Guterres said there were “moments when the directions taken will shape not just the fate of nations, but potentially our collective future”.
“This is such a moment,” he said.
He said the conflict must not be allowed to expand.
“To the parties to the conflict, the potential parties to the conflict, and to the Security Council as the representative of the international community, I have a simple and clear message: give peace a chance,” Guterres said.
The Security Council session took place as European foreign ministers met their Iranian counterpart on Friday hoping to test Tehran’s readiness to negotiate a new nuclear deal despite there being scant prospect of Israel ceasing its attacks soon.
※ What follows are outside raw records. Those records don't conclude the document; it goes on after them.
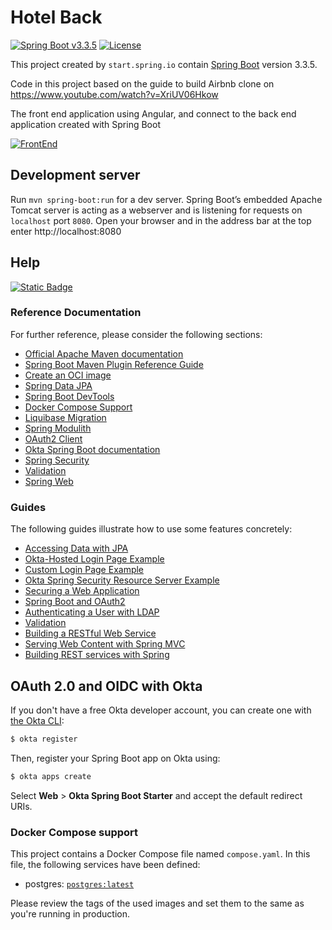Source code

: # Hotel Back
[![Spring Boot v3.3.5](https://img.shields.io/badge/Java-SpringBoot-green)](https://spring.io/)
[![License](http://img.shields.io/:license-GPLv3-blue.svg)](https://www.gnu.org/licenses/gpl-3.0.html)

This project created by `start.spring.io` contain [Spring Boot](https://spring.io/) version 3.3.5.


Code in this project based on the guide to build Airbnb clone on https://www.youtube.com/watch?v=XriUV06Hkow 

The front end application using Angular, and connect to the back end application created with Spring Boot 

[![FrontEnd](http://img.shields.io/:FrontEnd-Angular-red.svg)](https://github.com/abimulia/hotel-front)



## Development server

Run `mvn spring-boot:run` for a dev server. Spring Boot’s embedded Apache Tomcat server is acting as a webserver and is listening for requests on `localhost` port `8080`. Open your browser and in the address bar at the top enter http://localhost:8080

## Help

[![Static Badge](https://img.shields.io/badge/Help-green)](https://github.com/abimulia/hotel-back/HELP.md)

### Reference Documentation
For further reference, please consider the following sections:

* [Official Apache Maven documentation](https://maven.apache.org/guides/index.html)
* [Spring Boot Maven Plugin Reference Guide](https://docs.spring.io/spring-boot/3.3.5/maven-plugin)
* [Create an OCI image](https://docs.spring.io/spring-boot/3.3.5/maven-plugin/build-image.html)
* [Spring Data JPA](https://docs.spring.io/spring-boot/3.3.5/reference/data/sql.html#data.sql.jpa-and-spring-data)
* [Spring Boot DevTools](https://docs.spring.io/spring-boot/3.3.5/reference/using/devtools.html)
* [Docker Compose Support](https://docs.spring.io/spring-boot/3.3.5/reference/features/dev-services.html#features.dev-services.docker-compose)
* [Liquibase Migration](https://docs.spring.io/spring-boot/3.3.5/how-to/data-initialization.html#howto.data-initialization.migration-tool.liquibase)
* [Spring Modulith](https://docs.spring.io/spring-modulith/reference/)
* [OAuth2 Client](https://docs.spring.io/spring-boot/3.3.5/reference/web/spring-security.html#web.security.oauth2.client)
* [Okta Spring Boot documentation](https://github.com/okta/okta-spring-boot#readme)
* [Spring Security](https://docs.spring.io/spring-boot/3.3.5/reference/web/spring-security.html)
* [Validation](https://docs.spring.io/spring-boot/3.3.5/reference/io/validation.html)
* [Spring Web](https://docs.spring.io/spring-boot/3.3.5/reference/web/servlet.html)

### Guides
The following guides illustrate how to use some features concretely:

* [Accessing Data with JPA](https://spring.io/guides/gs/accessing-data-jpa/)
* [Okta-Hosted Login Page Example](https://github.com/okta/samples-java-spring/tree/master/okta-hosted-login)
* [Custom Login Page Example](https://github.com/okta/samples-java-spring/tree/master/custom-login)
* [Okta Spring Security Resource Server Example](https://github.com/okta/samples-java-spring/tree/master/resource-server)
* [Securing a Web Application](https://spring.io/guides/gs/securing-web/)
* [Spring Boot and OAuth2](https://spring.io/guides/tutorials/spring-boot-oauth2/)
* [Authenticating a User with LDAP](https://spring.io/guides/gs/authenticating-ldap/)
* [Validation](https://spring.io/guides/gs/validating-form-input/)
* [Building a RESTful Web Service](https://spring.io/guides/gs/rest-service/)
* [Serving Web Content with Spring MVC](https://spring.io/guides/gs/serving-web-content/)
* [Building REST services with Spring](https://spring.io/guides/tutorials/rest/)

## OAuth 2.0 and OIDC with Okta

If you don't have a free Okta developer account, you can create one with [the Okta CLI](https://cli.okta.com):

```bash
$ okta register
```

Then, register your Spring Boot app on Okta using:

```bash
$ okta apps create
```

Select **Web** > **Okta Spring Boot Starter** and accept the default redirect URIs.

### Docker Compose support
This project contains a Docker Compose file named `compose.yaml`.
In this file, the following services have been defined:

* postgres: [`postgres:latest`](https://hub.docker.com/_/postgres)

Please review the tags of the used images and set them to the same as you're running in production.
Israel has repeatedly bombed nuclear targets in Iran, which it sees as components of a weapons programme, and Iran has fired missiles and drones at Israel as a week-old air war escalated with no sign yet of an exit strategy from either side.
The White House said on Thursday US President Donald Trump would make a decision within the next two weeks whether to get involved on Israel’s side.
Iran says its nuclear programme is only for peaceful purposes. It said on Friday it would not discuss the future of the programme while under attack by Israel, which is widely assumed to possess nuclear weapons. Israel neither confirms nor denies this.
Iran’s UN Ambassador Amir Saeid Iravani said Iran would continue to defend itself from Israeli attacks, while his Israeli counterpart Danny Danon vowed: “We will not stop. Not until Iran’s nuclear threat is dismantled, not until its war machine is disarmed, not until our people and yours are safe.”
Iravani said Iran was “alarmed by credible reports that the United States… may be joining this war,” and accused Israel of hitting five hospitals in its attacks, a charge for which Danon demanded he provide evidence.
Danon said Israel sought genuine efforts to dismantle Iran’s nuclear capabilities from Friday’s meeting between European and Iranian ministers, not just another round of talks
“We have seen diplomatic talks for the last few decades, and look at the results,” he told reporters. “If it is going to be like another session and debates, that’s not going to work.”
Rafael Grossi, head of the International Atomic Energy Agency, outlined Israeli attacks on nuclear facilities at Natanz, Isfahan and Arak.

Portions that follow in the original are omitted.